[[ Data, beginning ]]

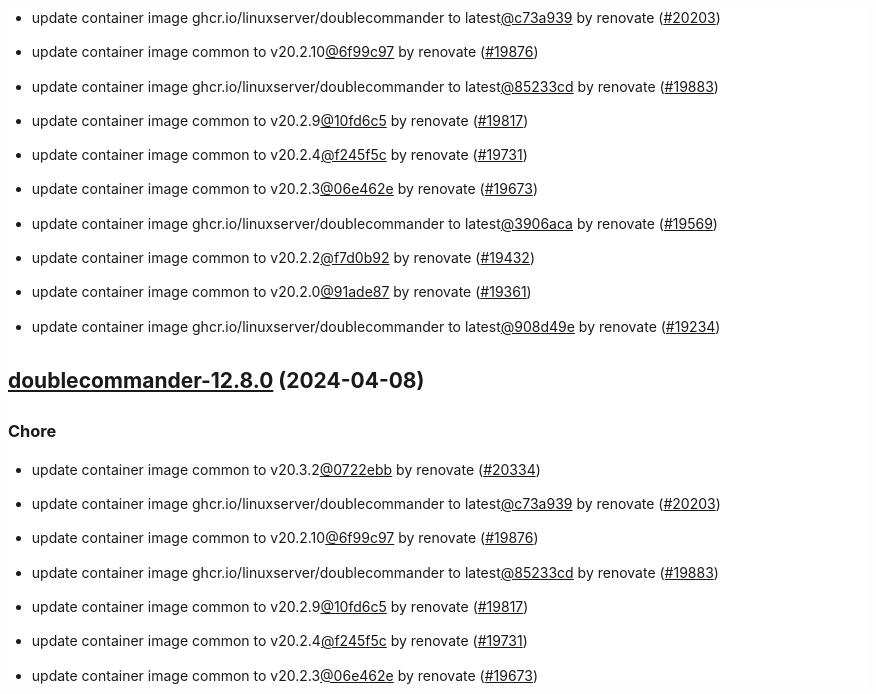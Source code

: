 - update container image ghcr.io/linuxserver/doublecommander to latest[@c73a939](https://github.com/c73a939) by renovate ([#20203](https://github.com/truecharts/charts/issues/20203))

- update container image common to v20.2.10[@6f99c97](https://github.com/6f99c97) by renovate ([#19876](https://github.com/truecharts/charts/issues/19876))

- update container image ghcr.io/linuxserver/doublecommander to latest[@85233cd](https://github.com/85233cd) by renovate ([#19883](https://github.com/truecharts/charts/issues/19883))

- update container image common to v20.2.9[@10fd6c5](https://github.com/10fd6c5) by renovate ([#19817](https://github.com/truecharts/charts/issues/19817))

- update container image common to v20.2.4[@f245f5c](https://github.com/f245f5c) by renovate ([#19731](https://github.com/truecharts/charts/issues/19731))

- update container image common to v20.2.3[@06e462e](https://github.com/06e462e) by renovate ([#19673](https://github.com/truecharts/charts/issues/19673))

- update container image ghcr.io/linuxserver/doublecommander to latest[@3906aca](https://github.com/3906aca) by renovate ([#19569](https://github.com/truecharts/charts/issues/19569))

- update container image common to v20.2.2[@f7d0b92](https://github.com/f7d0b92) by renovate ([#19432](https://github.com/truecharts/charts/issues/19432))

- update container image common to v20.2.0[@91ade87](https://github.com/91ade87) by renovate ([#19361](https://github.com/truecharts/charts/issues/19361))

- update container image ghcr.io/linuxserver/doublecommander to latest[@908d49e](https://github.com/908d49e) by renovate ([#19234](https://github.com/truecharts/charts/issues/19234))


## [doublecommander-12.8.0](https://github.com/truecharts/charts/compare/doublecommander-12.6.0...doublecommander-12.8.0) (2024-04-08)

### Chore



- update container image common to v20.3.2[@0722ebb](https://github.com/0722ebb) by renovate ([#20334](https://github.com/truecharts/charts/issues/20334))

- update container image ghcr.io/linuxserver/doublecommander to latest[@c73a939](https://github.com/c73a939) by renovate ([#20203](https://github.com/truecharts/charts/issues/20203))

- update container image common to v20.2.10[@6f99c97](https://github.com/6f99c97) by renovate ([#19876](https://github.com/truecharts/charts/issues/19876))

- update container image ghcr.io/linuxserver/doublecommander to latest[@85233cd](https://github.com/85233cd) by renovate ([#19883](https://github.com/truecharts/charts/issues/19883))

- update container image common to v20.2.9[@10fd6c5](https://github.com/10fd6c5) by renovate ([#19817](https://github.com/truecharts/charts/issues/19817))

- update container image common to v20.2.4[@f245f5c](https://github.com/f245f5c) by renovate ([#19731](https://github.com/truecharts/charts/issues/19731))

- update container image common to v20.2.3[@06e462e](https://github.com/06e462e) by renovate ([#19673](https://github.com/truecharts/charts/issues/19673))

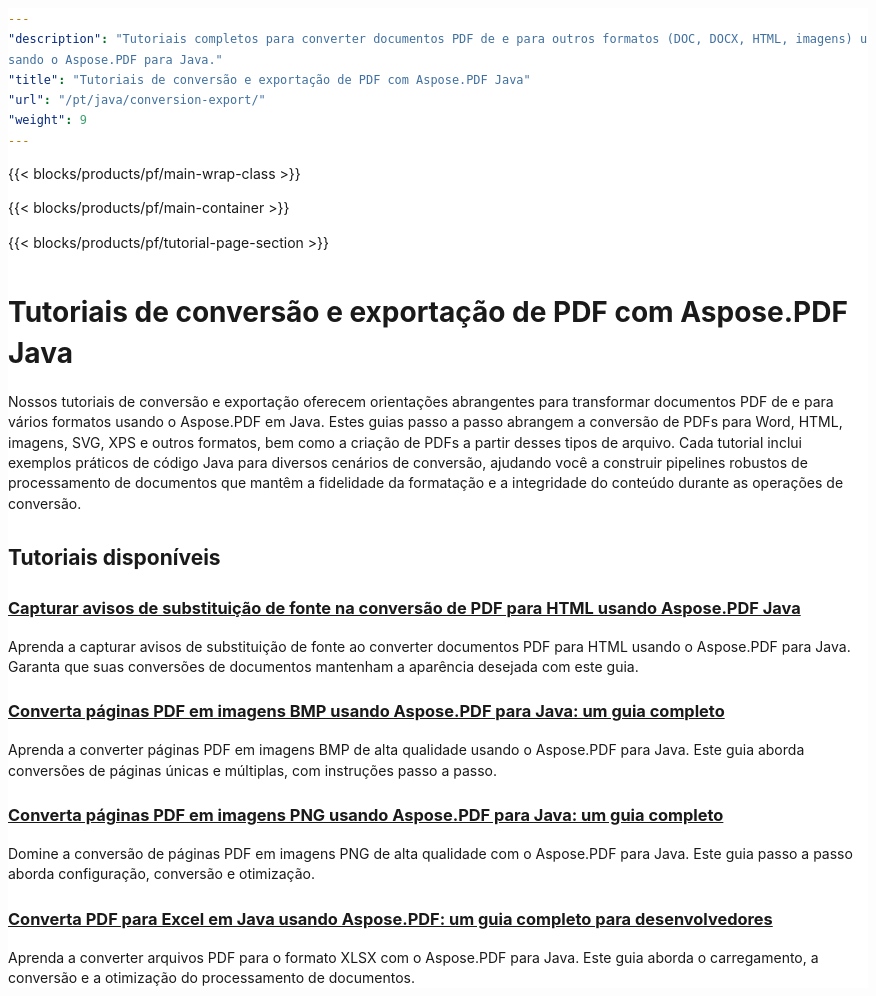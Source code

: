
 ```yaml
---
"description": "Tutoriais completos para converter documentos PDF de e para outros formatos (DOC, DOCX, HTML, imagens) usando o Aspose.PDF para Java."
"title": "Tutoriais de conversão e exportação de PDF com Aspose.PDF Java"
"url": "/pt/java/conversion-export/"
"weight": 9
---
```


{{< blocks/products/pf/main-wrap-class >}}

{{< blocks/products/pf/main-container >}}

{{< blocks/products/pf/tutorial-page-section >}}
# Tutoriais de conversão e exportação de PDF com Aspose.PDF Java

Nossos tutoriais de conversão e exportação oferecem orientações abrangentes para transformar documentos PDF de e para vários formatos usando o Aspose.PDF em Java. Estes guias passo a passo abrangem a conversão de PDFs para Word, HTML, imagens, SVG, XPS e outros formatos, bem como a criação de PDFs a partir desses tipos de arquivo. Cada tutorial inclui exemplos práticos de código Java para diversos cenários de conversão, ajudando você a construir pipelines robustos de processamento de documentos que mantêm a fidelidade da formatação e a integridade do conteúdo durante as operações de conversão.

## Tutoriais disponíveis

### [Capturar avisos de substituição de fonte na conversão de PDF para HTML usando Aspose.PDF Java](./capture-font-substitution-warnings-pdf-html-conversion-asposepdf-java/)
Aprenda a capturar avisos de substituição de fonte ao converter documentos PDF para HTML usando o Aspose.PDF para Java. Garanta que suas conversões de documentos mantenham a aparência desejada com este guia.

### [Converta páginas PDF em imagens BMP usando Aspose.PDF para Java: um guia completo](./convert-pdf-pages-to-bmp-aspose-java/)
Aprenda a converter páginas PDF em imagens BMP de alta qualidade usando o Aspose.PDF para Java. Este guia aborda conversões de páginas únicas e múltiplas, com instruções passo a passo.

### [Converta páginas PDF em imagens PNG usando Aspose.PDF para Java: um guia completo](./convert-pdf-pages-to-png-aspose-pdf-java/)
Domine a conversão de páginas PDF em imagens PNG de alta qualidade com o Aspose.PDF para Java. Este guia passo a passo aborda configuração, conversão e otimização.

### [Converta PDF para Excel em Java usando Aspose.PDF: um guia completo para desenvolvedores](./convert-pdf-to-excel-aspose-pdf-java/)
Aprenda a converter arquivos PDF para o formato XLSX com o Aspose.PDF para Java. Este guia aborda o carregamento, a conversão e a otimização do processamento de documentos.
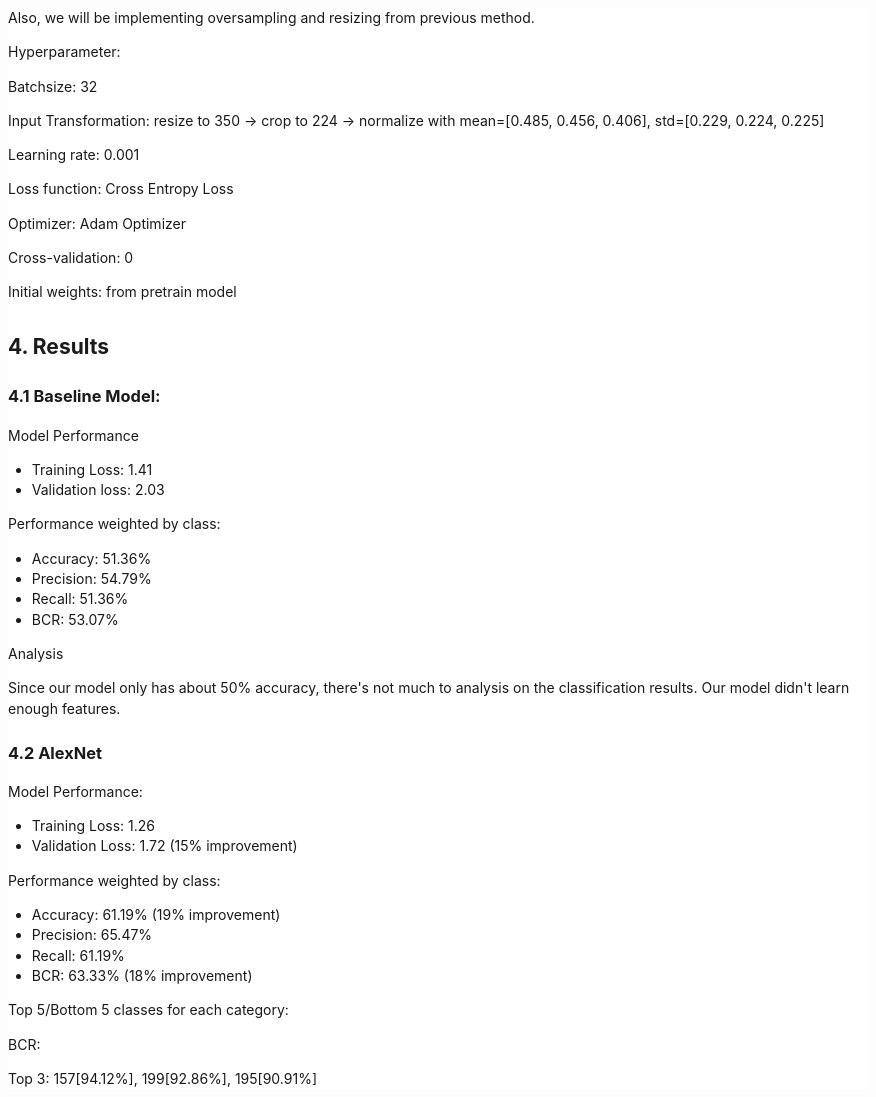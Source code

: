 Also, we will be implementing oversampling and resizing from previous method.

Hyperparameter:

Batchsize: 32

Input Transformation: resize to 350 -> crop to 224 -> normalize with mean=[0.485, 0.456, 0.406], std=[0.229, 0.224, 0.225]

Learning rate: 0.001

Loss function: Cross Entropy Loss

Optimizer: Adam Optimizer

Cross-validation: 0

Initial weights: from pretrain model


## 4. Results

### 4.1 Baseline Model:

Model Performance

- Training Loss: 1.41
- Validation loss: 2.03

Performance weighted by class:

- Accuracy: 51.36%
- Precision: 54.79%
- Recall: 51.36%
- BCR: 53.07%


Analysis

Since our model only has about 50% accuracy, there's not much to analysis
on the classification results. Our model didn't learn enough features.

### 4.2 AlexNet

Model Performance:

- Training Loss: 1.26 
- Validation Loss: 1.72 (15% improvement)

Performance weighted by class:
- Accuracy: 61.19% (19% improvement)
- Precision: 65.47%
- Recall: 61.19%
- BCR: 63.33% (18% improvement)

Top 5/Bottom 5 classes for each category:

BCR: 

Top 3:  157[94.12%], 199[92.86%], 195[90.91%]
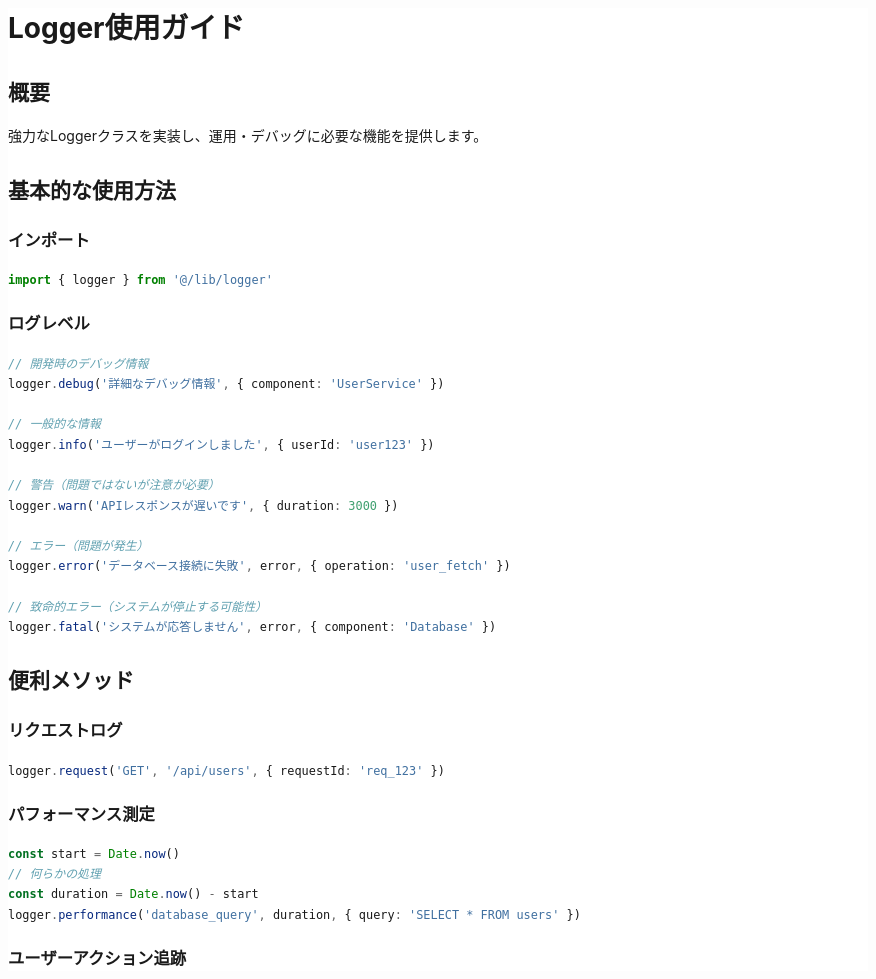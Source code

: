 # Logger使用ガイド

## 概要

強力なLoggerクラスを実装し、運用・デバッグに必要な機能を提供します。

## 基本的な使用方法

### インポート

```typescript
import { logger } from '@/lib/logger'
```

### ログレベル

```typescript
// 開発時のデバッグ情報
logger.debug('詳細なデバッグ情報', { component: 'UserService' })

// 一般的な情報
logger.info('ユーザーがログインしました', { userId: 'user123' })

// 警告（問題ではないが注意が必要）
logger.warn('APIレスポンスが遅いです', { duration: 3000 })

// エラー（問題が発生）
logger.error('データベース接続に失敗', error, { operation: 'user_fetch' })

// 致命的エラー（システムが停止する可能性）
logger.fatal('システムが応答しません', error, { component: 'Database' })
```

## 便利メソッド

### リクエストログ

```typescript
logger.request('GET', '/api/users', { requestId: 'req_123' })
```

### パフォーマンス測定

```typescript
const start = Date.now()
// 何らかの処理
const duration = Date.now() - start
logger.performance('database_query', duration, { query: 'SELECT * FROM users' })
```

### ユーザーアクション追跡
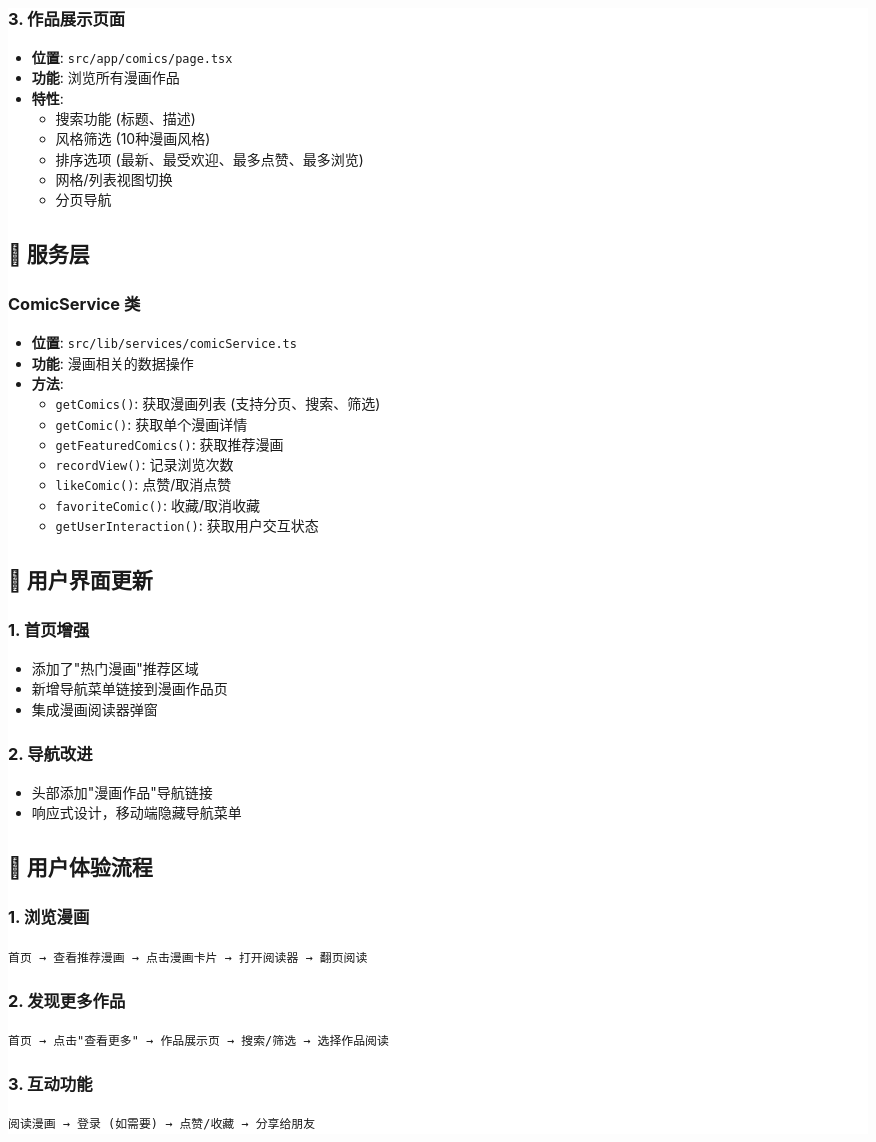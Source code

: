 ### 3. 作品展示页面
- **位置**: `src/app/comics/page.tsx`
- **功能**: 浏览所有漫画作品
- **特性**:
  - 搜索功能 (标题、描述)
  - 风格筛选 (10种漫画风格)
  - 排序选项 (最新、最受欢迎、最多点赞、最多浏览)
  - 网格/列表视图切换
  - 分页导航

## 🔧 服务层

### ComicService 类
- **位置**: `src/lib/services/comicService.ts`
- **功能**: 漫画相关的数据操作
- **方法**:
  - `getComics()`: 获取漫画列表 (支持分页、搜索、筛选)
  - `getComic()`: 获取单个漫画详情
  - `getFeaturedComics()`: 获取推荐漫画
  - `recordView()`: 记录浏览次数
  - `likeComic()`: 点赞/取消点赞
  - `favoriteComic()`: 收藏/取消收藏
  - `getUserInteraction()`: 获取用户交互状态

## 📱 用户界面更新

### 1. 首页增强
- 添加了"热门漫画"推荐区域
- 新增导航菜单链接到漫画作品页
- 集成漫画阅读器弹窗

### 2. 导航改进
- 头部添加"漫画作品"导航链接
- 响应式设计，移动端隐藏导航菜单

## 🎯 用户体验流程

### 1. 浏览漫画
```
首页 → 查看推荐漫画 → 点击漫画卡片 → 打开阅读器 → 翻页阅读
```

### 2. 发现更多作品
```
首页 → 点击"查看更多" → 作品展示页 → 搜索/筛选 → 选择作品阅读
```

### 3. 互动功能
```
阅读漫画 → 登录 (如需要) → 点赞/收藏 → 分享给朋友
```
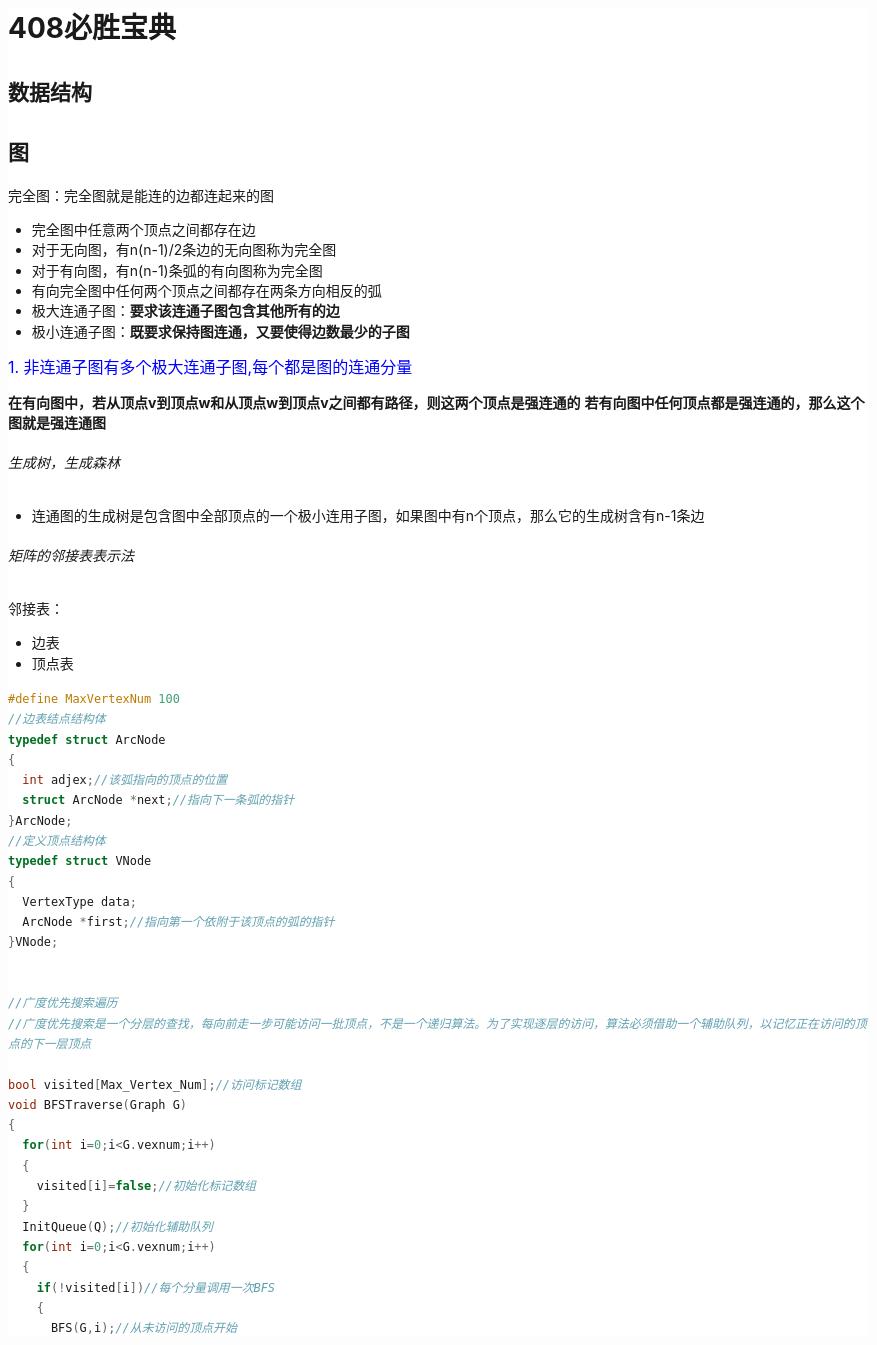 # 408必胜宝典

## 数据结构

## 图
完全图：完全图就是能连的边都连起来的图
* 完全图中任意两个顶点之间都存在边
* 对于无向图，有n(n-1)/2条边的无向图称为完全图
* 对于有向图，有n(n-1)条弧的有向图称为完全图
* 有向完全图中任何两个顶点之间都存在两条方向相反的弧
* 极大连通子图：**要求该连通子图包含其他所有的边**
* 极小连通子图：**既要求保持图连通，又要使得边数最少的子图**


<font size=3 color=blue>
1. 非连通子图有多个极大连通子图,每个都是图的连通分量</br>
</font>



**在有向图中，若从顶点v到顶点w和从顶点w到顶点v之间都有路径，则这两个顶点是强连通的**
**若有向图中任何顶点都是强连通的，那么这个图就是强连通图**


###### 生成树，生成森林
* 连通图的生成树是包含图中全部顶点的一个极小连用子图，如果图中有n个顶点，那么它的生成树含有n-1条边


###### 矩阵的邻接表表示法
邻接表：
* 边表
* 顶点表
```C++
#define MaxVertexNum 100
//边表结点结构体
typedef struct ArcNode
{
  int adjex;//该弧指向的顶点的位置
  struct ArcNode *next;//指向下一条弧的指针
}ArcNode;
//定义顶点结构体
typedef struct VNode
{
  VertexType data;
  ArcNode *first;//指向第一个依附于该顶点的弧的指针
}VNode;


//广度优先搜索遍历
//广度优先搜索是一个分层的查找，每向前走一步可能访问一批顶点，不是一个递归算法。为了实现逐层的访问，算法必须借助一个辅助队列，以记忆正在访问的顶点的下一层顶点

bool visited[Max_Vertex_Num];//访问标记数组
void BFSTraverse(Graph G)
{
  for(int i=0;i<G.vexnum;i++)
  {
    visited[i]=false;//初始化标记数组
  }
  InitQueue(Q);//初始化辅助队列
  for(int i=0;i<G.vexnum;i++)
  {
    if(!visited[i])//每个分量调用一次BFS
    {
      BFS(G,i);//从未访问的顶点开始
```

[[ Data, end ]]

# Exercise prompt:
Counting only lines of the data above that hold "Converta", report the total and nothing else.

# Answer to the exercise:
3